» **Assignment**
The entries below are to be copied exactly, with every picture left out.

(Source records)
::::
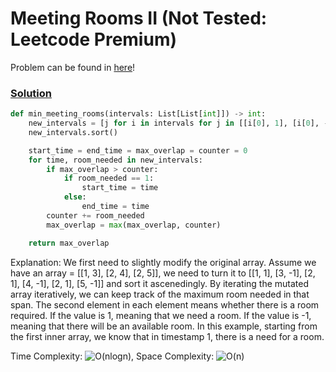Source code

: # Meeting Rooms II (Not Tested: Leetcode Premium)

Problem can be found in [here](https://leetcode.com/problems/meeting-rooms-ii)!

### [Solution](/Array/252-MeetingRooms/solution.py)

```python
def min_meeting_rooms(intervals: List[List[int]]) -> int:
    new_intervals = [j for i in intervals for j in [[i[0], 1], [i[0], -1]]]
    new_intervals.sort()

    start_time = end_time = max_overlap = counter = 0
    for time, room_needed in new_intervals:
        if max_overlap > counter:
            if room_needed == 1:
                start_time = time
            else:
                end_time = time
        counter += room_needed
        max_overlap = max(max_overlap, counter)

    return max_overlap
```

Explanation: We first need to slightly modify the original array. Assume we have an array = [[1, 3], [2, 4], [2, 5]], we need to turn it to [[1, 1], [3, -1], [2, 1], [4, -1], [2, 1], [5, -1]] and sort it ascenedingly. By iterating the mutated array iteratively, we can keep track of the maximum room needed in that span. The second element in each element means whether there is a room required. If the value is 1, meaning that we need a room. If the value is -1, meaning that there will be an available room. In this example, starting from the first inner array, we know that in timestamp 1, there is a need for a room.

Time Complexity: ![O(nlogn)](<https://latex.codecogs.com/svg.image?\inline&space;O(nlogn)>), Space Complexity: ![O(n)](<https://latex.codecogs.com/svg.image?\inline&space;O(n)>)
::::
» **Task output**
Source code

: # Meeting Rooms II (Not Tested: Leetcode Premium)

Problem can be found in [here](https://leetcode.com/problems/meeting-rooms-ii)!

### [Solution](/Array/252-MeetingRooms/solution.py)

```python
def min_meeting_rooms(intervals: List[List[int]]) -> int:
    new_intervals = [j for i in intervals for j in [[i[0], 1], [i[0], -1]]]
    new_intervals.sort()

    start_time = end_time = max_overlap = counter = 0
    for time, room_needed in new_intervals:
        if max_overlap > counter:
            if room_needed == 1:
                start_time = time
            else:
                end_time = time
        counter += room_needed
        max_overlap = max(max_overlap, counter)

    return max_overlap
```

Explanation: We first need to slightly modify the original array. Assume we have an array = [[1, 3], [2, 4], [2, 5]], we need to turn it to [[1, 1], [3, -1], [2, 1], [4, -1], [2, 1], [5, -1]] and sort it ascenedingly. By iterating the mutated array iteratively, we can keep track of the maximum room needed in that span. The second element in each element means whether there is a room required. If the value is 1, meaning that we need a room. If the value is -1, meaning that there will be an available room. In this example, starting from the first inner array, we know that in timestamp 1, there is a need for a room.

Time Complexity: ![O(nlogn)](<https://latex.codecogs.com/svg.image?\inline&space;O(nlogn)>), Space Complexity: ![O(n)](<https://latex.codecogs.com/svg.image?\inline&space;O(n)>)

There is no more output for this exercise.